An Australian sailor rescued with a stray dog after more than two months adrift on the Pacific Ocean has decided to leave his canine companion in Mexico with the captain of the ship that saved them.
Timothy Shaddock and his dog Bella were picked up by a tuna vessel after surviving for weeks on raw fish and rainwater while aboard a storm-struck boat.
Shaddock arrived at the Mexican port of Manzanillo on Tuesday thin, with a bushy beard and wild hair bunched into a cap bearing the logo of fishing company Grupomar, whose vessel had rescued him.
“The dog was given by Timothy to the captain of the ship that saved his life,” Grupomar’s director Antonio Guerra told local media on Wednesday.
Shaddock, 54, and Bella had set off from Mexico’s seaside city La Paz in April, and planned to sail about 6,000 kilometers (3,700 miles) before dropping anchor in French Polynesia.
But they soon found themselves stranded after rough seas damaged the boat and knocked out its electronics.

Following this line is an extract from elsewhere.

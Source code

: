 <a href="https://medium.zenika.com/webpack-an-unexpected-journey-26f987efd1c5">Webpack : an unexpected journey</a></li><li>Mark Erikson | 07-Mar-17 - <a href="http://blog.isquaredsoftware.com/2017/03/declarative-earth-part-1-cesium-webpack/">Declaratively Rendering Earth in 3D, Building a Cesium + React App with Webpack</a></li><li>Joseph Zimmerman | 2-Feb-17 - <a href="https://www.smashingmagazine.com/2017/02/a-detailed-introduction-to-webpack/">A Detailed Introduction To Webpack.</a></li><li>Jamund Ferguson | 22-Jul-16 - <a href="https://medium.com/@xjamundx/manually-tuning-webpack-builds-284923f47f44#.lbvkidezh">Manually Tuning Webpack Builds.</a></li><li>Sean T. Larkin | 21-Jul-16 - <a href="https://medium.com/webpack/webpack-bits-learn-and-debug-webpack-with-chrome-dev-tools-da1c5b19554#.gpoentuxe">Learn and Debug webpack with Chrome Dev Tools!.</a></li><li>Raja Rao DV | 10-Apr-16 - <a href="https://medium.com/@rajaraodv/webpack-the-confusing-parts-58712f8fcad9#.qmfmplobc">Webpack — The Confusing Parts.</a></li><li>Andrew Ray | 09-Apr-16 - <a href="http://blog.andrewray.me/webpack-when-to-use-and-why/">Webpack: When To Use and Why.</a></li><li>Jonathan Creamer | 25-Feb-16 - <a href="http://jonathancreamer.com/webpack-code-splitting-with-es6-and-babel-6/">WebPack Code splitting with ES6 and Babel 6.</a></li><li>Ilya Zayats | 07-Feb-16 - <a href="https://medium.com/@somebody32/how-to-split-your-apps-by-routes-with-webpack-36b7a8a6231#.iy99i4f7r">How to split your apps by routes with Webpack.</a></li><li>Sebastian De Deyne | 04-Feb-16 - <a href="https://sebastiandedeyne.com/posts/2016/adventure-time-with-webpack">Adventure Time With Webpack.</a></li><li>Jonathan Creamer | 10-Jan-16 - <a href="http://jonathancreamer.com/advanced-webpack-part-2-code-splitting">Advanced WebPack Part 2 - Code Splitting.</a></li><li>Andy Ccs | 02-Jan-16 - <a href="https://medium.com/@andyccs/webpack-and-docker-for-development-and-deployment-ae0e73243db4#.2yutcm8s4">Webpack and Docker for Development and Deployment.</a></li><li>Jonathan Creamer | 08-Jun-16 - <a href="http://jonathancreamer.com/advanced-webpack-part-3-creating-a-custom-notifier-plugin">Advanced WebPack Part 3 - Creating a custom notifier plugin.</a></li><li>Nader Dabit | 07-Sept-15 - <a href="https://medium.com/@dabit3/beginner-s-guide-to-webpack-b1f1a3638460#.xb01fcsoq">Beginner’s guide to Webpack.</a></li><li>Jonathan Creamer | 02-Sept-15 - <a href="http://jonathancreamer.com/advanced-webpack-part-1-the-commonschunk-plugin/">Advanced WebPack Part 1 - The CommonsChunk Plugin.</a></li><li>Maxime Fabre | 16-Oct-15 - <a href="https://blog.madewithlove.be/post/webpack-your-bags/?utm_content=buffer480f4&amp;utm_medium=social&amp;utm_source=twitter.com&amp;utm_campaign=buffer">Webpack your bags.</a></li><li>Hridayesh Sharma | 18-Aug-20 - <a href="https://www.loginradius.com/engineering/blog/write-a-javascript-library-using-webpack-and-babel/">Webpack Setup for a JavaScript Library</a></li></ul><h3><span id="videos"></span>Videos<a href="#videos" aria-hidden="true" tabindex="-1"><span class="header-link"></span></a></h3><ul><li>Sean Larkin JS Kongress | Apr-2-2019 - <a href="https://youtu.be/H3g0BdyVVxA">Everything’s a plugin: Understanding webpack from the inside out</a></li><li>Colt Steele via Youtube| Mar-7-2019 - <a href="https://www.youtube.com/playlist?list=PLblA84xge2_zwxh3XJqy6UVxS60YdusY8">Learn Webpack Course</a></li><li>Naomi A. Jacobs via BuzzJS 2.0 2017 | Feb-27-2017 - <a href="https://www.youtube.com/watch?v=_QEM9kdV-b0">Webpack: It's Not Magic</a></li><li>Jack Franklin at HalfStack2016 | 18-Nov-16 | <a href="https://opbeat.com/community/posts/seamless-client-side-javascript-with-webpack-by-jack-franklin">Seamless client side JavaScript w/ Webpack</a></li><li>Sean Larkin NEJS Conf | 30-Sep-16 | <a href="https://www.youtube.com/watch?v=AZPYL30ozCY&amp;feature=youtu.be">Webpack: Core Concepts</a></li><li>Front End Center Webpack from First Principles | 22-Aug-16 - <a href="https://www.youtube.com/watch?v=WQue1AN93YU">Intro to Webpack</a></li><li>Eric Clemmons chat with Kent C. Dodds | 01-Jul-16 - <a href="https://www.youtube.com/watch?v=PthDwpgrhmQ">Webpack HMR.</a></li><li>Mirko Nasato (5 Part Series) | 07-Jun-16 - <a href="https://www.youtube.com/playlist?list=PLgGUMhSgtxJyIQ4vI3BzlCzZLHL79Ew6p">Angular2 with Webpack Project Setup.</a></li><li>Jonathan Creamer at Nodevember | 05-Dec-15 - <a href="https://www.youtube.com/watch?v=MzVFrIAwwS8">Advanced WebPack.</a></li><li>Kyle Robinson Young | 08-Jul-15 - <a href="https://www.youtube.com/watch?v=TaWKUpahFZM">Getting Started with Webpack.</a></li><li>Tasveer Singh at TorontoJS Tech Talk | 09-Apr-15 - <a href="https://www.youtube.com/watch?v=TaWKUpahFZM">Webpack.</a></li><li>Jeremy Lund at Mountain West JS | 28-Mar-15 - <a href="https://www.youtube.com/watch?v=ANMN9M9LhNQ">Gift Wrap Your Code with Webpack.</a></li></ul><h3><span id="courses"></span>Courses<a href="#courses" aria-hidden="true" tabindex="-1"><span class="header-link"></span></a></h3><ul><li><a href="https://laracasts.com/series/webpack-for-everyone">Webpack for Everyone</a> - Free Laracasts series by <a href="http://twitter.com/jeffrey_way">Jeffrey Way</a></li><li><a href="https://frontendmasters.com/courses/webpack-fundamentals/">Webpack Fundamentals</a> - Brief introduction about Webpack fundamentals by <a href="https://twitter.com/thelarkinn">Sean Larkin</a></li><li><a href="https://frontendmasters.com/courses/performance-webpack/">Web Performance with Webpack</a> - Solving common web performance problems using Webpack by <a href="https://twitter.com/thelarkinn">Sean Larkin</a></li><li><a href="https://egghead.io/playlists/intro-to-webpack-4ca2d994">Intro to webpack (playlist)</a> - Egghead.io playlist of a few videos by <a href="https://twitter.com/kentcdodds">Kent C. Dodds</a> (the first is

In a rescue reminiscent of the Tom Hanks movie “Cast Away,” the bedraggled amateur yachtsman was plucked from the water more than two months later by a tuna trawler, “more than 1,200 miles from land,” according to Grupomar.
Shaddock said he had found Bella in Mexico shortly before departing. After failing to find the stray dog a home, he decided to bring her along as a traveling companion.
“She’s amazing. That dog is something else,” he told reporters on Tuesday. “I’m just grateful she’s alive. She is a lot braver than I am.”